Junior played his first six seasons in Cincinnati with the #30 emblazoned on his back, and brought back fond memories of the days of when there was another Griffey patrolling the outfield wearing that very same number.  While their games were vastly different from one another, they shared the same joyous attitude and kindred spirit that endeared them to the fans for the majorities of both of their careers. 

Senior wore the number for a total of 12 seasons, spanning two different stints with the club.  The elder was much more of a poised hitter, not possessing his son’s extraordinary power to all fields.  Griffey Sr. made his living off speed, and the consistency with which he produced while in the batters box.

Ultimately, the decision came down to the fact that we have already honored the younger Griffey for his achievements as #3, and giving him the #30 as well would seem to be overkill of sorts.  With that said, we proudly announce Ken Griffey Sr. as the best to ever wear the #30 in Reds history.

Yet another member of the famed Big Red Machine claims the top spot.  In fact, every single core member (Bench, Perez, Morgan, Concepcion, Rose, Foster, Geronimo and now, Griffey) has all laid claim as the best to ever wear their specific number in Reds history.  For many, they could have been the best to ever wear it, period.

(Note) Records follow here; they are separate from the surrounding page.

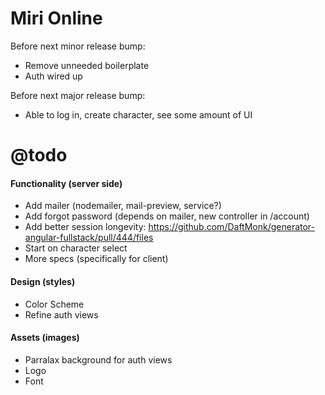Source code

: Miri Online
===========

Before next minor release bump:
 - Remove unneeded boilerplate
 - Auth wired up

Before next major release bump:
 - Able to log in, create character, see some amount of UI

@todo
=====
 
 #### Functionality (server side)
 - Add mailer (nodemailer, mail-preview, service?)
 - Add forgot password (depends on mailer, new controller in /account)
 - Add better session longevity: https://github.com/DaftMonk/generator-angular-fullstack/pull/444/files
 - Start on character select
 - More specs (specifically for client)

 #### Design (styles)
 - Color Scheme
 - Refine auth views

 #### Assets (images)
 - Parralax background for auth views
 - Logo
 - Font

After serving as a young bench sub when the ’73 club fell short against the New York Mets, Griffey had gained invaluable experience for when it would be his time to shine.  The 1975 season saw him as the everyday right fielder who batted over .300, rightfully lost amidst his awe-inspiring clubhouse mates. 

His best season came the following year in 1976, when the eldest of the Griffey baseball factory came within just a few points of claiming the league’s batting title.  On the final day of the season, he missed out on the opportunity after sitting out while Bill Madlock of the Chicago Cubs hummed out a four hit day.  Still, Griffey had hit .336 for the season, as well as stealing a career-high 34 bases, in what would be the only season he would ever finish in the Top-10 of MVP balloting.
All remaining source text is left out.